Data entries
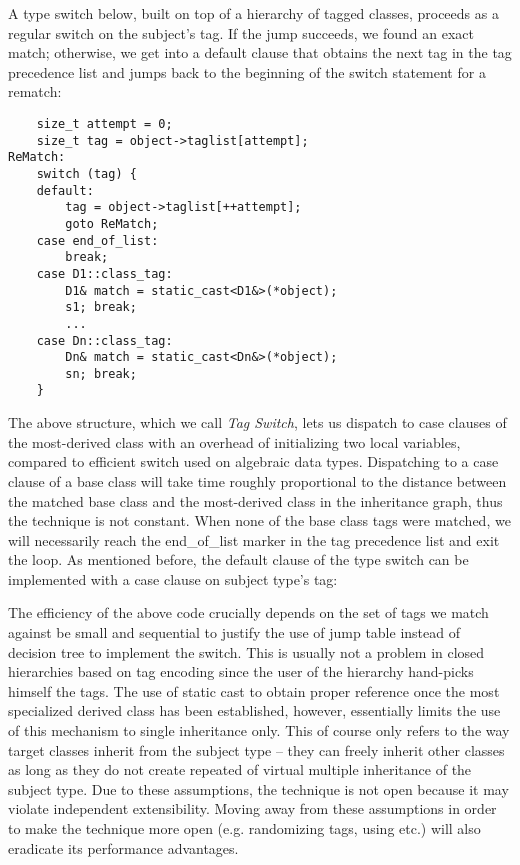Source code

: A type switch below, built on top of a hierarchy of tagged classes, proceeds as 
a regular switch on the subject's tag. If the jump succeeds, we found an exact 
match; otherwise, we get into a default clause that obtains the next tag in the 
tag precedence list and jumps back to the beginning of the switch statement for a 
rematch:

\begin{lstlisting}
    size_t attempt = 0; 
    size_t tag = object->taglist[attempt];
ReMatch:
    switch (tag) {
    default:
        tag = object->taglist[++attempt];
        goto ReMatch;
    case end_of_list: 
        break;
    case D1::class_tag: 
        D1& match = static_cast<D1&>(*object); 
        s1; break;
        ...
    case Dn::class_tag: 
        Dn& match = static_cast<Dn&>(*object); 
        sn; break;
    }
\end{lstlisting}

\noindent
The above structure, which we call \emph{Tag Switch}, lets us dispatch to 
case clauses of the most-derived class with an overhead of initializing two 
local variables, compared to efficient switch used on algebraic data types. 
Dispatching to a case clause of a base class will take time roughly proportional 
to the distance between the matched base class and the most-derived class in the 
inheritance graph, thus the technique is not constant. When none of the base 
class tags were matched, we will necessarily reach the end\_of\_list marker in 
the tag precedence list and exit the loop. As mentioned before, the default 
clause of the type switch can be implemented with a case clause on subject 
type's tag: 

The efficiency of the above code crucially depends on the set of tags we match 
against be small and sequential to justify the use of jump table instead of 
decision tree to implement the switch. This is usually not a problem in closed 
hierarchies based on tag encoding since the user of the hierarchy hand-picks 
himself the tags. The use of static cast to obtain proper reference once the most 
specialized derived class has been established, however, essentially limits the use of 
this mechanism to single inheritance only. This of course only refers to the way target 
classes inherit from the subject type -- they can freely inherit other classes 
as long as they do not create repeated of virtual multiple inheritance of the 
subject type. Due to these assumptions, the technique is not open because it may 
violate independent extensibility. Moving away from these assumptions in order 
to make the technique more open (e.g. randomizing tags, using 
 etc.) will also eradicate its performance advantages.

§ **Your goal**
Each record should be copied exactly, and each image left out.

§ **Problem solution**
Source code

: A type switch below, built on top of a hierarchy of tagged classes, proceeds as 
a regular switch on the subject's tag. If the jump succeeds, we found an exact 
match; otherwise, we get into a default clause that obtains the next tag in the 
tag precedence list and jumps back to the beginning of the switch statement for a 
rematch:

\begin{lstlisting}
    size_t attempt = 0; 
    size_t tag = object->taglist[attempt];
ReMatch:
    switch (tag) {
    default:
        tag = object->taglist[++attempt];
        goto ReMatch;
    case end_of_list: 
        break;
    case D1::class_tag: 
        D1& match = static_cast<D1&>(*object); 
        s1; break;
        ...
    case Dn::class_tag: 
        Dn& match = static_cast<Dn&>(*object); 
        sn; break;
    }
\end{lstlisting}

\noindent
The above structure, which we call \emph{Tag Switch}, lets us dispatch to 
case clauses of the most-derived class with an overhead of initializing two 
local variables, compared to efficient switch used on algebraic data types. 
Dispatching to a case clause of a base class will take time roughly proportional 
to the distance between the matched base class and the most-derived class in the 
inheritance graph, thus the technique is not constant. When none of the base 
class tags were matched, we will necessarily reach the end\_of\_list marker in 
the tag precedence list and exit the loop. As mentioned before, the default 
clause of the type switch can be implemented with a case clause on subject 
type's tag: 

The efficiency of the above code crucially depends on the set of tags we match 
against be small and sequential to justify the use of jump table instead of 
decision tree to implement the switch. This is usually not a problem in closed 
hierarchies based on tag encoding since the user of the hierarchy hand-picks 
himself the tags. The use of static cast to obtain proper reference once the most 
specialized derived class has been established, however, essentially limits the use of 
this mechanism to single inheritance only. This of course only refers to the way target 
classes inherit from the subject type -- they can freely inherit other classes 
as long as they do not create repeated of virtual multiple inheritance of the 
subject type. Due to these assumptions, the technique is not open because it may 
violate independent extensibility. Moving away from these assumptions in order 
to make the technique more open (e.g. randomizing tags, using 
 etc.) will also eradicate its performance advantages.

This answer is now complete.